Question

There are two possible causes for a breakdown of a machine. To check the first possibility would cost C1 dollars, and, if that were the cause of the breakdown, the trouble could be repaired at a cost of R1 dollars. Similarly, there are costs C2 and R2 associated with the second possibility. Let p and 1 − p denote, respectively, the probabilities that the breakdown is caused by the first and second possibilities. Under what conditions on p, Ci, Ri, i = 1, 2, should we check the first possible cause of breakdown and then the second, as opposed to reversing the checking order, so as to minimize the expected cost involved in returning the machine to working order?

Short answer

The expected amount of money that is needed to repair is minimized when,

$E\left(X_1\right)=E\left(X_2\right)$and it happen if and only if

$C_1=p/{\left(1-p\right)}^{}{C}_2$.

Step-by-step solution

Step 1:Given Information

We have two options to check the causes. we can check the first cause, and then the first one was not the problem, check and repair according to the second cause.
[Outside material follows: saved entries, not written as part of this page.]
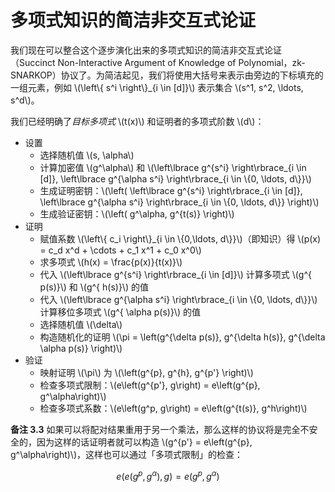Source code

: # 多项式知识的简洁非交互式论证

我们现在可以整合这个逐步演化出来的多项式知识的简洁非交互式论证（Succinct Non-Interactive Argument of Knowledge of Polynomial，zk-SNARKOP）协议了。为简洁起见，我们将使用大括号来表示由旁边的下标填充的一组元素，例如 \\(\left\\{ s^i \right\\}_{i \in [d]}\\) 表示集合 \\(s^1, s^2, \ldots, s^d\\)。

我们已经明确了*目标多项式* \\(t(x)\\) 和证明者的多项式阶数 \\(d\\)：

* 设置
  * 选择随机值 \\(s, \alpha\\)
  * 计算加密值 \\(g^\alpha\\) 和 \\(\left\lbrace g^{s^i} \right\rbrace_{i \in [d]}, \left\lbrace g^{\alpha s^i} \right\rbrace_{i \in \\{0, \ldots, d\\}}\\)
  * 生成证明密钥：\\(\left( \left\lbrace g^{s^i} \right\rbrace_{i \in [d]}, \left\lbrace g^{\alpha s^i} \right\rbrace_{i \in \\{0, \ldots, d\\}} \right)\\)
  * 生成验证密钥：\\(\left( g^\alpha, g^{t(s)} \right)\\)
* 证明
  * 赋值系数 \\(\left\\{ c_i \right\\}_{i \in \\{0,\ldots, d\\}}\\)（即知识）得 \\(p(x) = c_d x^d + \cdots + c_1 x^1 + c_0 x^0\\)
  * 求多项式 \\(h(x) = \frac{p(x)}{t(x)}\\)
  * 代入 \\(\left\lbrace g^{s^i} \right\rbrace_{i \in [d]}\\) 计算多项式 \\(g^{ p(s)}\\) 和 \\(g^{ h(s)}\\) 的值
  * 代入 \\(\left\lbrace g^{\alpha s^i} \right\rbrace_{i \in \\{0, \ldots, d\\}}\\) 计算移位多项式 \\(g^{ \alpha p(s)}\\) 的值
  * 选择随机值 \\(\delta\\)
  * 构造随机化的证明 \\(\pi = \left(g^{\delta p(s)}, g^{\delta h(s)}, g^{\delta \alpha p(s)} \right)\\)
* 验证
  * 映射证明 \\(\pi\\) 为 \\(\left(g^{p}, g^{h}, g^{p'} \right)\\)
  * 检查多项式限制：\\(e\left(g^{p'}, g\right) = e\left(g^{p}, g^\alpha\right)\\)
  * 检查多项式系数：\\(e\left(g^p, g\right) = e\left(g^{t(s)}, g^h\right)\\)

**备注 3.3** 如果可以将配对结果重用于另一个乘法，那么这样的协议将是完全不安全的，因为这样的话证明者就可以构造 \\(g^{p'} = e\left(g^{p}, g^\alpha\right)\\)，这样也可以通过「多项式限制」的检查：

$$e\left(e\left(g^{p}, g^\alpha\right), g\right) = e\left(g^{p}, g^\alpha\right)$$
similarly,we can check the second cause and it was not the problem repair and solve aacording to the first cause

Step 2:Explanation

$E\left(X_1\right)=C_1+p.R_1+\left(1-p\right)\left(C_2+R_2\right)$

$E\left(X_2\right)=C_2+\left(1-p\right)R_2+p\left(C_1+R_1\right)$

$E\left(X_1\right)<E\left(X_2\right)$

$\iff C_1+p·R_1+(1-p)\left(C_2+R_2\right)<C_2+(1-p)R_2+p\left(C_1+R_1\right)$

$\iff C_1+(1-p)C_2<C_2+p{C}_1$

$\iff C_1<\frac{p}{1-p}{C}_2$

Step 3:Final Answer

The expected amount of money that is needed to repair is minimized when

$E\left(X_1\right)=E\left(X_2\right)$and it happens if and only if

$C_1=p/(1-p)C_2$.